Task statement: Lines holding the word "devez" in the material below: count them and write the number alone.

◇ ◇ ◇ ◇

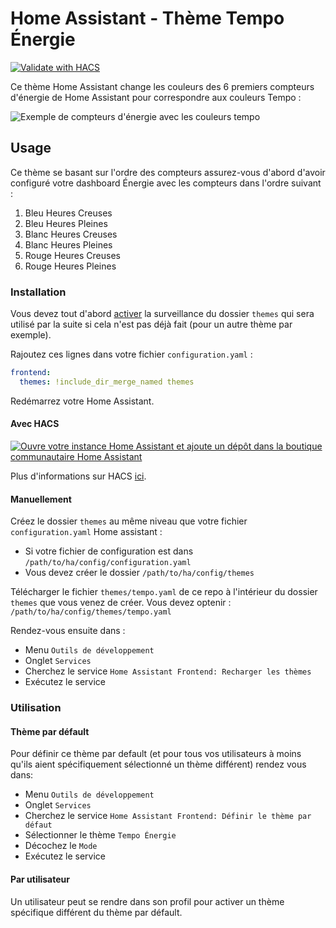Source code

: # Home Assistant - Thème Tempo Énergie

[![Validate with HACS](https://github.com/hekmon/hatempotheme/actions/workflows/hacs.yaml/badge.svg)](https://github.com/hekmon/hatempotheme/actions/workflows/hacs.yaml)

Ce thème Home Assistant change les couleurs des 6 premiers compteurs d'énergie de Home Assistant pour correspondre aux couleurs Tempo :

![Exemple de compteurs d'énergie avec les couleurs tempo](https://github.com/hekmon/hatempotheme/raw/v1.0.0/res/tempo_energy.png)

## Usage

Ce thème se basant sur l'ordre des compteurs assurez-vous d'abord d'avoir configuré votre dashboard Énergie avec les compteurs dans l'ordre suivant :

 1. Bleu Heures Creuses
 2. Bleu Heures Pleines
 3. Blanc Heures Creuses
 4. Blanc Heures Pleines
 5. Rouge Heures Creuses
 6. Rouge Heures Pleines

### Installation

Vous devez tout d'abord [activer](https://hacs.xyz/docs/categories/themes/) la surveillance du dossier `themes` qui sera utilisé par la suite si cela n'est pas déjà fait (pour un autre thème par exemple).

Rajoutez ces lignes dans votre fichier `configuration.yaml` :

```yaml
frontend:
  themes: !include_dir_merge_named themes
```

Redémarrez votre Home Assistant.

#### Avec HACS

[![Ouvre votre instance Home Assistant et ajoute un dépôt dans la boutique communautaire Home Assistant](https://my.home-assistant.io/badges/hacs_repository.svg)](https://my.home-assistant.io/redirect/hacs_repository/?owner=hekmon&repository=hatempotheme&category=theme)

Plus d'informations sur HACS [ici](https://hacs.xyz/).

#### Manuellement

Créez le dossier `themes` au même niveau que votre fichier `configuration.yaml` Home assistant :

* Si votre fichier de configuration est dans `/path/to/ha/config/configuration.yaml`
* Vous devez créer le dossier `/path/to/ha/config/themes`

Télécharger le fichier `themes/tempo.yaml` de ce repo à l'intérieur du dossier `themes` que vous venez de créer. Vous devez optenir : `/path/to/ha/config/themes/tempo.yaml`

Rendez-vous ensuite dans :

* Menu `Outils de développement`
* Onglet `Services`
* Cherchez le service `Home Assistant Frontend: Recharger les thèmes`
* Exécutez le service

### Utilisation

#### Thème par défault

Pour définir ce thème par default (et pour tous vos utilisateurs à moins qu'ils aient spécifiquement sélectionné un thème différent) rendez vous dans:

* Menu `Outils de développement`
* Onglet `Services`
* Cherchez le service `Home Assistant Frontend: Définir le thème par défaut`
* Sélectionner le thème `Tempo Énergie`
* Décochez le `Mode`
* Exécutez le service

#### Par utilisateur

Un utilisateur peut se rendre dans son profil pour activer un thème spécifique différent du thème par défault.
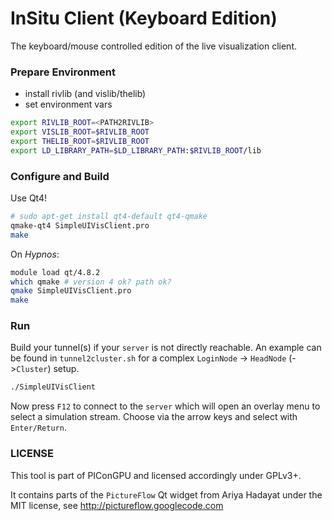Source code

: InSitu Client (Keyboard Edition)
================================

The keyboard/mouse controlled edition of the live visualization client.

### Prepare Environment

- install rivlib (and vislib/thelib)
- set environment vars

```bash
export RIVLIB_ROOT=<PATH2RIVLIB>
export VISLIB_ROOT=$RIVLIB_ROOT
export THELIB_ROOT=$RIVLIB_ROOT
export LD_LIBRARY_PATH=$LD_LIBRARY_PATH:$RIVLIB_ROOT/lib
```

### Configure and Build

Use Qt4!

```bash
# sudo apt-get install qt4-default qt4-qmake
qmake-qt4 SimpleUIVisClient.pro
make
```

On *Hypnos*:
```bash
module load qt/4.8.2
which qmake # version 4 ok? path ok?
qmake SimpleUIVisClient.pro
make
```


### Run

Build your tunnel(s) if your `server` is not directly reachable.
An example can be found in `tunnel2cluster.sh` for a complex
`LoginNode` -> `HeadNode` (->`Cluster`) setup.

```bash
./SimpleUIVisClient
```

Now press `F12` to connect to the `server` which will open an overlay menu to
select a simulation stream. Choose via the arrow keys and select with
`Enter/Return`.

### LICENSE

This tool is part of PIConGPU and licensed accordingly under GPLv3+.

It contains parts of the `PictureFlow` Qt widget from Ariya Hadayat under the
MIT license, see http://pictureflow.googlecode.com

◇ ◇ ◇ ◇

Solution to this task: 3